Plain-text document sources:
-----
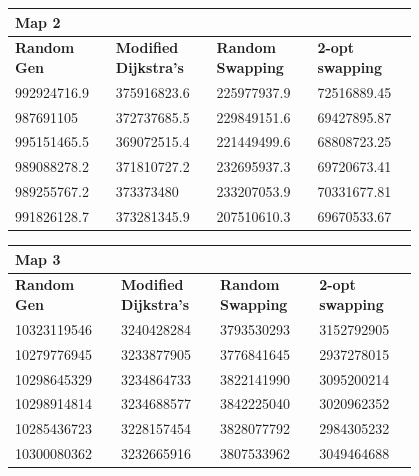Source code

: \documentclass{article}
\begin{document}
\begin{table}[H]
    \centering
    \begin{tabular}{|p{0.2\linewidth}|p{0.2\linewidth}|p{0.2\linewidth}|p{0.2\linewidth}|}
    \hline
        \textbf{Map 2} & ~ & ~ & ~ \\ \hline
        \textbf{Random Gen} & \textbf{Modified Dijkstra's} & \textbf{Random Swapping} & \textbf{2-opt swapping} \\ \hline
        992924716.9 & 375916823.6 & 225977937.9 & 72516889.45 \\ \hline
        987691105 & 372737685.5 & 229849151.6 & 69427895.87 \\ \hline
        995151465.5 & 369072515.4 & 221449499.6 & 68808723.25 \\ \hline
        989088278.2 & 371810727.2 & 232695937.3 & 69720673.41 \\ \hline
        989255767.2 & 373373480 & 233207053.9 & 70331677.81 \\ \hline
        991826128.7 & 373281345.9 & 207510610.3 & 69670533.67 \\ \hline
    \end{tabular}
\end{table}

\begin{table}[H]
    \centering
    \begin{tabular}{|p{0.2\linewidth}|p{0.2\linewidth}|p{0.2\linewidth}|p{0.2\linewidth}|}
    \hline
        \textbf{Map 3} & ~ & ~ & ~ \\ \hline
        \textbf{Random Gen} & \textbf{Modified Dijkstra's} & \textbf{Random Swapping} & \textbf{2-opt swapping} \\ \hline
        10323119546 & 3240428284 & 3793530293 & 3152792905 \\ \hline
        10279776945 & 3233877905 & 3776841645 & 2937278015 \\ \hline
        10298645329 & 3234864733 & 3822141990 & 3095200214 \\ \hline
        10298914814 & 3234688577 & 3842225040 & 3020962352 \\ \hline
        10285436723 & 3228157454 & 3828077792 & 2984305232 \\ \hline
        10300080362 & 3232665916 & 3807533962 & 3049464688 \\ \hline
    \end{tabular}
\end{table}
\end{document}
-----
GOAL OF THE EXERCISE: Write the records out exactly once more, leaving off the pictures.

TASK ANSWER:
Source code

: \documentclass{article}
\begin{document}
\begin{table}[H]
    \centering
    \begin{tabular}{|p{0.2\linewidth}|p{0.2\linewidth}|p{0.2\linewidth}|p{0.2\linewidth}|}
    \hline
        \textbf{Map 2} & ~ & ~ & ~ \\ \hline
        \textbf{Random Gen} & \textbf{Modified Dijkstra's} & \textbf{Random Swapping} & \textbf{2-opt swapping} \\ \hline
        992924716.9 & 375916823.6 & 225977937.9 & 72516889.45 \\ \hline
        987691105 & 372737685.5 & 229849151.6 & 69427895.87 \\ \hline
        995151465.5 & 369072515.4 & 221449499.6 & 68808723.25 \\ \hline
        989088278.2 & 371810727.2 & 232695937.3 & 69720673.41 \\ \hline
        989255767.2 & 373373480 & 233207053.9 & 70331677.81 \\ \hline
        991826128.7 & 373281345.9 & 207510610.3 & 69670533.67 \\ \hline
    \end{tabular}
\end{table}

\begin{table}[H]
    \centering
    \begin{tabular}{|p{0.2\linewidth}|p{0.2\linewidth}|p{0.2\linewidth}|p{0.2\linewidth}|}
    \hline
        \textbf{Map 3} & ~ & ~ & ~ \\ \hline
        \textbf{Random Gen} & \textbf{Modified Dijkstra's} & \textbf{Random Swapping} & \textbf{2-opt swapping} \\ \hline
        10323119546 & 3240428284 & 3793530293 & 3152792905 \\ \hline
        10279776945 & 3233877905 & 3776841645 & 2937278015 \\ \hline
        10298645329 & 3234864733 & 3822141990 & 3095200214 \\ \hline
        10298914814 & 3234688577 & 3842225040 & 3020962352 \\ \hline
        10285436723 & 3228157454 & 3828077792 & 2984305232 \\ \hline
        10300080362 & 3232665916 & 3807533962 & 3049464688 \\ \hline
    \end{tabular}
\end{table}
\end{document}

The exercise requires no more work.